Dataset excerpts
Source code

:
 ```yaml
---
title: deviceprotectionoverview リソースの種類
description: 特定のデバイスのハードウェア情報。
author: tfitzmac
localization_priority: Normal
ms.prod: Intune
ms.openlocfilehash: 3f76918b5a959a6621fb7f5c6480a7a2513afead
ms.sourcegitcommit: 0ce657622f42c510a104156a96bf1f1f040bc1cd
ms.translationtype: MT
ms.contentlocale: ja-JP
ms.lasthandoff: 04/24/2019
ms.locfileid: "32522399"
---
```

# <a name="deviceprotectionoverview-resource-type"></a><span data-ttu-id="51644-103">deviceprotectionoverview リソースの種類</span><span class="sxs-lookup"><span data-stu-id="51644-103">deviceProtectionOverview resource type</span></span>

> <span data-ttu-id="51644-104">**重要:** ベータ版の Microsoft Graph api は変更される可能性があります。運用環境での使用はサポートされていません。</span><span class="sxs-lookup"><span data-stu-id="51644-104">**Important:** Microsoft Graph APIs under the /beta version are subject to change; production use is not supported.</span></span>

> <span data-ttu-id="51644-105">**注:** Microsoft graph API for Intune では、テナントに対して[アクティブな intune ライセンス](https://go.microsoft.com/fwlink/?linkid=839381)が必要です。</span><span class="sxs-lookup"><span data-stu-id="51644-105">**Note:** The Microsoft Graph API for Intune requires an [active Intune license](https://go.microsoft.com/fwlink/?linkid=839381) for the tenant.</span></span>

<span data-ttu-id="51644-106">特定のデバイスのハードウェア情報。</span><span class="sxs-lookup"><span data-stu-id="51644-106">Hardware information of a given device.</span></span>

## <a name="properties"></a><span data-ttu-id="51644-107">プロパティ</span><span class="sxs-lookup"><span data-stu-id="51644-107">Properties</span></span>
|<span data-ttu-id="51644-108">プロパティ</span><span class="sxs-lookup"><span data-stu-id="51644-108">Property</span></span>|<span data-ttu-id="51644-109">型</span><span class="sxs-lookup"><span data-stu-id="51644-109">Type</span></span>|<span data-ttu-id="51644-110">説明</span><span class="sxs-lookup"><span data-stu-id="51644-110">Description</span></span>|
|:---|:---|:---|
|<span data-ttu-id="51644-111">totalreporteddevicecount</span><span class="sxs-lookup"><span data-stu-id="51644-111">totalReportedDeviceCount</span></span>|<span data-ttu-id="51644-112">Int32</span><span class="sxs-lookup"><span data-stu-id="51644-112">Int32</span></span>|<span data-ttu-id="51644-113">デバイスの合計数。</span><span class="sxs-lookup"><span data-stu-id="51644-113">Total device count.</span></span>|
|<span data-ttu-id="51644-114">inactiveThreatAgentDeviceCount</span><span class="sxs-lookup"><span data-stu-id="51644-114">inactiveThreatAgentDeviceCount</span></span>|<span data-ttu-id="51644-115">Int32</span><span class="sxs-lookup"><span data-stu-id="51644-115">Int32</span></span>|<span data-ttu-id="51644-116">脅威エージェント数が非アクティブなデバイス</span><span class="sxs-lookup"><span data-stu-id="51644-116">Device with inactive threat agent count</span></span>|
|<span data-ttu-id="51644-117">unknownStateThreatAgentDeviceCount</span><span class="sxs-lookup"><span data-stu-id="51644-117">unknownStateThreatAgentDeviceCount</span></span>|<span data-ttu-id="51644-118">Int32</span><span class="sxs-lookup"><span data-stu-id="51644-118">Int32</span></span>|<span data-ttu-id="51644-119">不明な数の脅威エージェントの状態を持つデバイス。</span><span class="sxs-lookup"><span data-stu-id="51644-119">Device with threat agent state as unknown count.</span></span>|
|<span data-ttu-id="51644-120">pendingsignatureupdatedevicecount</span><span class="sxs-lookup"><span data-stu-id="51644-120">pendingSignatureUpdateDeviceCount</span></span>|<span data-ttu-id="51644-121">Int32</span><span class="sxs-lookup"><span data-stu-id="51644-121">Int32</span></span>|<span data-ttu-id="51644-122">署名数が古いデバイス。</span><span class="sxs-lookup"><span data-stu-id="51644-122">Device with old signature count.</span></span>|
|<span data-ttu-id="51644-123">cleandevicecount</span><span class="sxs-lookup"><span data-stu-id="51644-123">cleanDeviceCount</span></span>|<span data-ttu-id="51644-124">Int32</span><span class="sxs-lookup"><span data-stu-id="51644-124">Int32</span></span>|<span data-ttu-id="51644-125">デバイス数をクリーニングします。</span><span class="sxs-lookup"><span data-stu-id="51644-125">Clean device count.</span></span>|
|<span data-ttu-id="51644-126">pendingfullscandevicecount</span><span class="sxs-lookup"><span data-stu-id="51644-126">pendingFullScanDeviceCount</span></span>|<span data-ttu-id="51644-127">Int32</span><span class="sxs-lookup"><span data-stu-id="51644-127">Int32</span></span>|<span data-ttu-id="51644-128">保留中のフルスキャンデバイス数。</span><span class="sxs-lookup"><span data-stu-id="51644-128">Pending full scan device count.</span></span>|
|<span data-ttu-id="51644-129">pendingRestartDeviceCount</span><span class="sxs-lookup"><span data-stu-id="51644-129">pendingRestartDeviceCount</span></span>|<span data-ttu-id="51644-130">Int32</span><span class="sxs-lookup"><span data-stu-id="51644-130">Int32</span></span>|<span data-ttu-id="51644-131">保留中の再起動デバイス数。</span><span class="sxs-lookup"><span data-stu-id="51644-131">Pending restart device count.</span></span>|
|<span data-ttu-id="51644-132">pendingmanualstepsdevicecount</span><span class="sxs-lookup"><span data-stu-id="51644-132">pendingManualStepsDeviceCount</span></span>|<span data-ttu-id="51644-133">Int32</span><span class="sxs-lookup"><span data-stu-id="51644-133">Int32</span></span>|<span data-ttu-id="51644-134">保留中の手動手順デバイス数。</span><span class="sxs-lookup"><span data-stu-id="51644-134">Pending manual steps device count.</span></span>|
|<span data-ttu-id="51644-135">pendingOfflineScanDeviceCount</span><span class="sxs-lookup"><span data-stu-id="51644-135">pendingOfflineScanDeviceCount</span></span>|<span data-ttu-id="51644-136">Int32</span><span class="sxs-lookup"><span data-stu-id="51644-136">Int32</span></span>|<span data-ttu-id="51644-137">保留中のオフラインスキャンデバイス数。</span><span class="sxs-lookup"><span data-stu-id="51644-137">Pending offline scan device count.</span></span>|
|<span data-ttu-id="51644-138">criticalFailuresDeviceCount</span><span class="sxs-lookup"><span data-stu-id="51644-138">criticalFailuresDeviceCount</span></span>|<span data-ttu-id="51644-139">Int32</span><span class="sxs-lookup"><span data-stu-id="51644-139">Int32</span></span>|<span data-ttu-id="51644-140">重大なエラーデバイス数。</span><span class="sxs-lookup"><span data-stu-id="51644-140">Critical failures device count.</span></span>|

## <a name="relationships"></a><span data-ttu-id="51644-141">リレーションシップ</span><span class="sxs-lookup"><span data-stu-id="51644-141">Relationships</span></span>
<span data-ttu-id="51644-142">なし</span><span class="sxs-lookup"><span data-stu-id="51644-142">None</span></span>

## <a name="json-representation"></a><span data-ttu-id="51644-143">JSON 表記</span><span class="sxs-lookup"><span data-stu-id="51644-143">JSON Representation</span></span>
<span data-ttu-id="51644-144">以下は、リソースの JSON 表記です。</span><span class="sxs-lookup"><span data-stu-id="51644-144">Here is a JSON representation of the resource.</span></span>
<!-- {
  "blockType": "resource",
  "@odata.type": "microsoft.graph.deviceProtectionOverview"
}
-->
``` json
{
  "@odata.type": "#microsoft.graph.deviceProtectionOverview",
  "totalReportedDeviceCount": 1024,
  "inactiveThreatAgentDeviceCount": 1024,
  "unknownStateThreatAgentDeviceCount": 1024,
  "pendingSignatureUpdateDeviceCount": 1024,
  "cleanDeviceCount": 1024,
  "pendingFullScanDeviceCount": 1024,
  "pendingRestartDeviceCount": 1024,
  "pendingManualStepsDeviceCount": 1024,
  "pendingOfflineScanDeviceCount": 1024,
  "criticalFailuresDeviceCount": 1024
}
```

→ **What you have to do**:
Could you state the number of lines above in which the word "odata" appears? Give that number by itself.

→ **Answer section**:
2